We all need to step back from, say, a moody pronouncement that "Life is meaningless," or our assumed "Joe Torre look," and laugh at ourselves. Or from our sighing, for whatever reason, to find again life's true pleasures and great gifts ... like the joy that lies in a dish of hot food.

The parables of "Peanuts" are small tales that tell in a thousand different ways what life is like. But there is one message that ties the many truths together. The final great truth of "Peanuts" is laughter, and what is even better than laughter, joy. Another of his last cartoons shows Snoopy sitting in the rain, fantasizing, "Sometimes if you sit in the rain, a rich lady will come by in a limousine and take you home." Charlie Brown, the literalist, walks by and says, "Rich ladies in limousines don't drive through our back yard." Snoopy continues to sit there in the rain. He thinks, "If you sit out front by the curb, they splash water all over you." This when water is already running all over him.

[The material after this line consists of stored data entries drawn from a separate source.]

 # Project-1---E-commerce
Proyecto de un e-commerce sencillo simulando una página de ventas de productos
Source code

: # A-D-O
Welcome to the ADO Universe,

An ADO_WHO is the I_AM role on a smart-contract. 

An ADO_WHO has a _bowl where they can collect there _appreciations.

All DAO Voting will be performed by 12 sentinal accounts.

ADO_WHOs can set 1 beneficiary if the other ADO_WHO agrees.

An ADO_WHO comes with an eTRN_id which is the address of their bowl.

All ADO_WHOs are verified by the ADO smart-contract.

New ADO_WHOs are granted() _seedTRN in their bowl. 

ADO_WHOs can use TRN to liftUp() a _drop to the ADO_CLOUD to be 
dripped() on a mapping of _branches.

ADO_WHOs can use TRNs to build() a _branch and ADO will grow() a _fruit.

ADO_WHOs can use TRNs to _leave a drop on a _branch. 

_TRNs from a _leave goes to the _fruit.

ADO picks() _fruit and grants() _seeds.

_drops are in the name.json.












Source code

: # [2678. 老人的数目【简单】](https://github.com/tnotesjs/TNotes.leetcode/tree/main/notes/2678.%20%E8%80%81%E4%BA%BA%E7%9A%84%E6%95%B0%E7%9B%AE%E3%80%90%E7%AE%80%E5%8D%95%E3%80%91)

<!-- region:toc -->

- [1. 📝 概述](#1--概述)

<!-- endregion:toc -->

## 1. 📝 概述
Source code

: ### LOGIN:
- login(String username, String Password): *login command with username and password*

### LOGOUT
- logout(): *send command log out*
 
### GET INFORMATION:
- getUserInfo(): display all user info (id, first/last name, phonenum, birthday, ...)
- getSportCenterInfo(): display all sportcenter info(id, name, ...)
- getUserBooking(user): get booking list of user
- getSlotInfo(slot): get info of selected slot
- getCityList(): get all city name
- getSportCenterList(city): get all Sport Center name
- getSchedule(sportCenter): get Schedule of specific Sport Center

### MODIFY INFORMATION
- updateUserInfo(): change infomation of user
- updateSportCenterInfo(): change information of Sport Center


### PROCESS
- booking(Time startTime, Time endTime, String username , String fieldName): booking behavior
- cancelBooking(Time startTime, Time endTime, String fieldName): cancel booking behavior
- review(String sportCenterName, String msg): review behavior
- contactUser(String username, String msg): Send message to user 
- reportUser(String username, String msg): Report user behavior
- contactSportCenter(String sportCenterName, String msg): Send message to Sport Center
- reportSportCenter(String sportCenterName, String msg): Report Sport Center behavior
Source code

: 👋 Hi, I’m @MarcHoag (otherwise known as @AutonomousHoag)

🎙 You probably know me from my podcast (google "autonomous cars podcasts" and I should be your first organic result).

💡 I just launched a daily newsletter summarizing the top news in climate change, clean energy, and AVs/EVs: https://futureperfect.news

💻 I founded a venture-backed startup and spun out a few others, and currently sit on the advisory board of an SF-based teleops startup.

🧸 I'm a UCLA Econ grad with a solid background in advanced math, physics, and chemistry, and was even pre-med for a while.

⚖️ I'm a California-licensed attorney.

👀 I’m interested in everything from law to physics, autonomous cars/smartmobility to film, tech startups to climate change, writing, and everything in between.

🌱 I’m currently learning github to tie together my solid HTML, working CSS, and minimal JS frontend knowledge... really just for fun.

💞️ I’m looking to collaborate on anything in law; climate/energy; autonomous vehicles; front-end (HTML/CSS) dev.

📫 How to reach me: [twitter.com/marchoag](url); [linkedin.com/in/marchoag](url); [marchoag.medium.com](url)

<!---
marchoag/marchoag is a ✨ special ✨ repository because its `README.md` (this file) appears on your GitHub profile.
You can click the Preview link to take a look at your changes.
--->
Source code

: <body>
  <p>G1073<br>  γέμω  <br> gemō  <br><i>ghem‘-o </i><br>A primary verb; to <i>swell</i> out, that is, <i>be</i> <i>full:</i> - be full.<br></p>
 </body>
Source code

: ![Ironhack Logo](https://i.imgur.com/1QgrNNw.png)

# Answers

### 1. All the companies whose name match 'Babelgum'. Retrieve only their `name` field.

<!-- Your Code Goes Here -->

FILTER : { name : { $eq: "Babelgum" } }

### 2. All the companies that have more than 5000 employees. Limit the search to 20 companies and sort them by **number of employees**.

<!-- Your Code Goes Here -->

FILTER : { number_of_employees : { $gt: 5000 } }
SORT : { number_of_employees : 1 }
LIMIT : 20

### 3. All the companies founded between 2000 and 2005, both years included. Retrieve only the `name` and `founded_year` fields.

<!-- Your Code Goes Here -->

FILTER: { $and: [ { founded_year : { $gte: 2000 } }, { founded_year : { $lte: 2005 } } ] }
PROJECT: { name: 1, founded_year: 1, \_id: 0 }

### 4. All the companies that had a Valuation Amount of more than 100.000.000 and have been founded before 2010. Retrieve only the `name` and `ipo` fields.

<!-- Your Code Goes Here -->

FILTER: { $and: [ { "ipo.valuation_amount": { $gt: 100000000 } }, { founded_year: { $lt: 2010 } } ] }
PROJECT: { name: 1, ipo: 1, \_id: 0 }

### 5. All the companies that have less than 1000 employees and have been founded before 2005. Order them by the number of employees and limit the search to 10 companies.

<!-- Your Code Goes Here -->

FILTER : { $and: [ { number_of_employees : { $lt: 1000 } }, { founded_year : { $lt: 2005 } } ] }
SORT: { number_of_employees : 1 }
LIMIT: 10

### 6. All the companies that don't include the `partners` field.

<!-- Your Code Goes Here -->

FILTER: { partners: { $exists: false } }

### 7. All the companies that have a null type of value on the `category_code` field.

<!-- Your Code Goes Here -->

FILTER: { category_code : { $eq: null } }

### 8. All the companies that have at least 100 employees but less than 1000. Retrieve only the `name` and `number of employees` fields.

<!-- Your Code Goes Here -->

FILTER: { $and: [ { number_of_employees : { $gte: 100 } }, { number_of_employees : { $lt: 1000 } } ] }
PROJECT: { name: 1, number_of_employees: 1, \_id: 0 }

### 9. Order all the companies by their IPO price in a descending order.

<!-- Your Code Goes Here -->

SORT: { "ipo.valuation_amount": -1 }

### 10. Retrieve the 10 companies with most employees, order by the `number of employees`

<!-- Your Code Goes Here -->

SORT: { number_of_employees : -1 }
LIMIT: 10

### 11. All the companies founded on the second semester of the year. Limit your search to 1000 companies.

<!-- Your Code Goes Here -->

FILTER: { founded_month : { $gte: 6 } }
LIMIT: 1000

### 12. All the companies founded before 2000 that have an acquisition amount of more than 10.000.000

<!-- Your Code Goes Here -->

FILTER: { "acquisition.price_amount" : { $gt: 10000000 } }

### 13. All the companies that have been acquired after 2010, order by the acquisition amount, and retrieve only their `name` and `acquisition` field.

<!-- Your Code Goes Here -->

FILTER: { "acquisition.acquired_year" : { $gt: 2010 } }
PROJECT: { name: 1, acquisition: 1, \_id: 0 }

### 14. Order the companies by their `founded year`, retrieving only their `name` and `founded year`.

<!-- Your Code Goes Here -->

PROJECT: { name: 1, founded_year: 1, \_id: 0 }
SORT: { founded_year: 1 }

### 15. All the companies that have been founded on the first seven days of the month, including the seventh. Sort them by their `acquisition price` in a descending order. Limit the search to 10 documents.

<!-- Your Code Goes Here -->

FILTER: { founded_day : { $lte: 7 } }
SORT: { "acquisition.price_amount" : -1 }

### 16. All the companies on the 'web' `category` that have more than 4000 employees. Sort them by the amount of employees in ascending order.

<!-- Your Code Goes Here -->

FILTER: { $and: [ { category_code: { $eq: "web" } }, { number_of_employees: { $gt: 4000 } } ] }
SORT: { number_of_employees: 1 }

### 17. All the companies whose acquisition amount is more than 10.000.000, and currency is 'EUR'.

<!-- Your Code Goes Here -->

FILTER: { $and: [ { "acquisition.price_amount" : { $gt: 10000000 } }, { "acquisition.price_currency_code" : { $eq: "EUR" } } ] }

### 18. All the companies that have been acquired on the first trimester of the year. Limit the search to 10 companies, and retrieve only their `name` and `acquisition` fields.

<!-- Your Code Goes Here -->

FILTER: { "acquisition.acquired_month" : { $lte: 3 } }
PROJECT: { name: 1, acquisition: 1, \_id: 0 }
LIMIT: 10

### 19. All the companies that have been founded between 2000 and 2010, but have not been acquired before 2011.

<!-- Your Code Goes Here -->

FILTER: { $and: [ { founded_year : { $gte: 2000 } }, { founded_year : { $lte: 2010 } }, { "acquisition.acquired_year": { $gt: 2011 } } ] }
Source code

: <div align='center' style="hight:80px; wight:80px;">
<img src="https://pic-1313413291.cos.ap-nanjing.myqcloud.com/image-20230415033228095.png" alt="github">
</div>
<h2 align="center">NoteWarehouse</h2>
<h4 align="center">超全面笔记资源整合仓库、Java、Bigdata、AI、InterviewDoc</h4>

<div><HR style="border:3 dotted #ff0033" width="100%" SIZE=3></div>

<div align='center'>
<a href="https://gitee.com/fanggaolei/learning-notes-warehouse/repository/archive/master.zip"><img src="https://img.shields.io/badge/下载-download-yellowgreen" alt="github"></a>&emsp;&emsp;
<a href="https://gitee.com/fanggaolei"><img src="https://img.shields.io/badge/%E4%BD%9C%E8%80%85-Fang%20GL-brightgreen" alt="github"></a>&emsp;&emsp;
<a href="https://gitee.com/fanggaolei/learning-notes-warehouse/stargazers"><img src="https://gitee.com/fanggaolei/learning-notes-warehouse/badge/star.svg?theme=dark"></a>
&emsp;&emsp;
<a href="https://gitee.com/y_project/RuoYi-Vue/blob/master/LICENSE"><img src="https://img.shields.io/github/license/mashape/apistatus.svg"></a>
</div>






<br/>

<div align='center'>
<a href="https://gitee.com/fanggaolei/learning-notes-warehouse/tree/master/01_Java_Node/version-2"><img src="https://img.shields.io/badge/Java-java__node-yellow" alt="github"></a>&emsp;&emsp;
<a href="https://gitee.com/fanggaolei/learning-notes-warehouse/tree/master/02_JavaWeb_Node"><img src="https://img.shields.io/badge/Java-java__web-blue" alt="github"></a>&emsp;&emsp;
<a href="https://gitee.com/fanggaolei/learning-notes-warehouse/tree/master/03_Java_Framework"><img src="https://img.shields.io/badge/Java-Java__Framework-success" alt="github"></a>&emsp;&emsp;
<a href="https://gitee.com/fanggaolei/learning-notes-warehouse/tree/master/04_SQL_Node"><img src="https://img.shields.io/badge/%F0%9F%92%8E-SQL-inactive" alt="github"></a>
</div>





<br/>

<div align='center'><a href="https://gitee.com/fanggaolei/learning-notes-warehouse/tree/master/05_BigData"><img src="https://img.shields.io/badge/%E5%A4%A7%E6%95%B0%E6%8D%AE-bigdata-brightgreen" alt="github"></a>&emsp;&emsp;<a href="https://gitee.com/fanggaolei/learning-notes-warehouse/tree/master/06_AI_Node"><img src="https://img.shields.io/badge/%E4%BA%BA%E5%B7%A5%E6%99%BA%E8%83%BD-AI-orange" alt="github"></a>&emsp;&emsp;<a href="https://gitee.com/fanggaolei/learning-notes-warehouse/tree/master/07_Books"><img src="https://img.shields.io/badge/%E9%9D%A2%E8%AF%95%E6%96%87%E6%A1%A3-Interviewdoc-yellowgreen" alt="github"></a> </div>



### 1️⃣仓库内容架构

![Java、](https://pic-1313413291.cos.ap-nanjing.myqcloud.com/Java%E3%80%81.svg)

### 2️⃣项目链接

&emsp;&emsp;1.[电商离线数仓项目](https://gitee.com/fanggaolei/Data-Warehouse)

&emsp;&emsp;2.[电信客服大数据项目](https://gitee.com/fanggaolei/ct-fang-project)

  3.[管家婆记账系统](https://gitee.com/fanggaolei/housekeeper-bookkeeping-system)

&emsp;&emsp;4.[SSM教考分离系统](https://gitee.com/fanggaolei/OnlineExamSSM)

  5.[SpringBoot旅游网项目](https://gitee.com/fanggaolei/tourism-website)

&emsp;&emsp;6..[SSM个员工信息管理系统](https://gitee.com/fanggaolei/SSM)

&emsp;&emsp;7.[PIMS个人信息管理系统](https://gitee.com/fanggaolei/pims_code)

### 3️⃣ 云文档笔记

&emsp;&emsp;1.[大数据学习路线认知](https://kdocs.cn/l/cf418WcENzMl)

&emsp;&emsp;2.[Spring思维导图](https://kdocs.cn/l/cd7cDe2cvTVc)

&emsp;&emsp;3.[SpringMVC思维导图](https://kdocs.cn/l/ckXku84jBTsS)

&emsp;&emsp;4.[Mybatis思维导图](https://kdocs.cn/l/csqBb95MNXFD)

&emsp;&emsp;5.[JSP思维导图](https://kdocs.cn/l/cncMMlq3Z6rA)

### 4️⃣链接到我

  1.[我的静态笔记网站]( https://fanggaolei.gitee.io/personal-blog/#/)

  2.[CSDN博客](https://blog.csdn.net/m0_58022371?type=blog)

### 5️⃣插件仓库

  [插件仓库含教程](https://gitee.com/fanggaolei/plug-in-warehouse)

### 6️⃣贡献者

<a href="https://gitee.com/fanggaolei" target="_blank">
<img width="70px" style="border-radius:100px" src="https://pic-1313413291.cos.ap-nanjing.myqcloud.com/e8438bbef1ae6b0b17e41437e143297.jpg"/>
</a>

After all the hurts and pain, after the endless ways in which we take ourselves too seriously, after the loneliness and longing and all the rest, joy remains, and love endures, and the dance of life itself goes on. "Dance, then, wherever you may be!" I leave you with a quintessential Charles Schulz image:

Snoopy bouncing wildly while he dreams, "To dance is to live." Now he dances with Lucy herself, first in circles, then beside her, and she dances, too. In the final, ecstatic panel, his nose pointed in the air while his back feet wildly thump the floor, he dreams on: "To live is to dance."


The sermon in a Unitarian Universalist setting is never the last word on any subject, but rather an invitation to further dialog.